◆ **What you should do**: Copy out exactly the lines from the one containing "found subdomains (history)|" to the end of the records below, both included, and nothing else.
Exercise input: Begin
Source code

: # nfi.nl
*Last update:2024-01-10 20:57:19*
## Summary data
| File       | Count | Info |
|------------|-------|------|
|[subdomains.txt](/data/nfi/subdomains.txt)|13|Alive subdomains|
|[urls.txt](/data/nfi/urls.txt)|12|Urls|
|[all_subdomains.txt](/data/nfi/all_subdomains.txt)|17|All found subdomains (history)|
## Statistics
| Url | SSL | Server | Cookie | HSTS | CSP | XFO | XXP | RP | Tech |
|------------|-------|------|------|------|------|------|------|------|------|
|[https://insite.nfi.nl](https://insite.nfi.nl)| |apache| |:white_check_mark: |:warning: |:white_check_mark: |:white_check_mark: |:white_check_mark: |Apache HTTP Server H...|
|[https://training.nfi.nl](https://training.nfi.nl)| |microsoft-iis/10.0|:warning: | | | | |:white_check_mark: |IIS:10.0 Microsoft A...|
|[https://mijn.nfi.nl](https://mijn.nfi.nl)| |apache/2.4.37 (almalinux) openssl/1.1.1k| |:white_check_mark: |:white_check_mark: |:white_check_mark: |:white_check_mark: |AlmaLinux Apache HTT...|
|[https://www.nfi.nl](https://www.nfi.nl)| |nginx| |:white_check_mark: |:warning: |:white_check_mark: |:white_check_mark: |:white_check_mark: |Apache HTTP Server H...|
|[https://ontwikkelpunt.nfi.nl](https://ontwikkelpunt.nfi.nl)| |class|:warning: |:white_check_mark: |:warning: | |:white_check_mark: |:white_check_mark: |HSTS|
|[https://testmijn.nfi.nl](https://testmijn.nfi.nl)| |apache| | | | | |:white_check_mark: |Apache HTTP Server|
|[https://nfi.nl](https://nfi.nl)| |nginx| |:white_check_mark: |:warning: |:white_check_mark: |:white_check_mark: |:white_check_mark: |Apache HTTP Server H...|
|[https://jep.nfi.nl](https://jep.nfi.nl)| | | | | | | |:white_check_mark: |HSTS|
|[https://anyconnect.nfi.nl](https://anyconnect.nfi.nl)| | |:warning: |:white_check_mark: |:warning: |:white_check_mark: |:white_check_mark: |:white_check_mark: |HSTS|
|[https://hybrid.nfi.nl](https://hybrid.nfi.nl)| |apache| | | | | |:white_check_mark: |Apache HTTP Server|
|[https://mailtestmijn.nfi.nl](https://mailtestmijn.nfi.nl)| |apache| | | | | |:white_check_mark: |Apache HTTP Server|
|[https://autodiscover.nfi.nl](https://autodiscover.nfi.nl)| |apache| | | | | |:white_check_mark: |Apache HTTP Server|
Exercise input: End
◆ **Written answer**:
|[all_subdomains.txt](/data/nfi/all_subdomains.txt)|17|All found subdomains (history)|
## Statistics
| Url | SSL | Server | Cookie | HSTS | CSP | XFO | XXP | RP | Tech |
|------------|-------|------|------|------|------|------|------|------|------|
|[https://insite.nfi.nl](https://insite.nfi.nl)| |apache| |:white_check_mark: |:warning: |:white_check_mark: |:white_check_mark: |:white_check_mark: |Apache HTTP Server H...|
|[https://training.nfi.nl](https://training.nfi.nl)| |microsoft-iis/10.0|:warning: | | | | |:white_check_mark: |IIS:10.0 Microsoft A...|
|[https://mijn.nfi.nl](https://mijn.nfi.nl)| |apache/2.4.37 (almalinux) openssl/1.1.1k| |:white_check_mark: |:white_check_mark: |:white_check_mark: |:white_check_mark: |AlmaLinux Apache HTT...|
|[https://www.nfi.nl](https://www.nfi.nl)| |nginx| |:white_check_mark: |:warning: |:white_check_mark: |:white_check_mark: |:white_check_mark: |Apache HTTP Server H...|
|[https://ontwikkelpunt.nfi.nl](https://ontwikkelpunt.nfi.nl)| |class|:warning: |:white_check_mark: |:warning: | |:white_check_mark: |:white_check_mark: |HSTS|
|[https://testmijn.nfi.nl](https://testmijn.nfi.nl)| |apache| | | | | |:white_check_mark: |Apache HTTP Server|
|[https://nfi.nl](https://nfi.nl)| |nginx| |:white_check_mark: |:warning: |:white_check_mark: |:white_check_mark: |:white_check_mark: |Apache HTTP Server H...|
|[https://jep.nfi.nl](https://jep.nfi.nl)| | | | | | | |:white_check_mark: |HSTS|
|[https://anyconnect.nfi.nl](https://anyconnect.nfi.nl)| | |:warning: |:white_check_mark: |:warning: |:white_check_mark: |:white_check_mark: |:white_check_mark: |HSTS|
|[https://hybrid.nfi.nl](https://hybrid.nfi.nl)| |apache| | | | | |:white_check_mark: |Apache HTTP Server|
|[https://mailtestmijn.nfi.nl](https://mailtestmijn.nfi.nl)| |apache| | | | | |:white_check_mark: |Apache HTTP Server|
|[https://autodiscover.nfi.nl](https://autodiscover.nfi.nl)| |apache| | | | | |:white_check_mark: |Apache HTTP Server|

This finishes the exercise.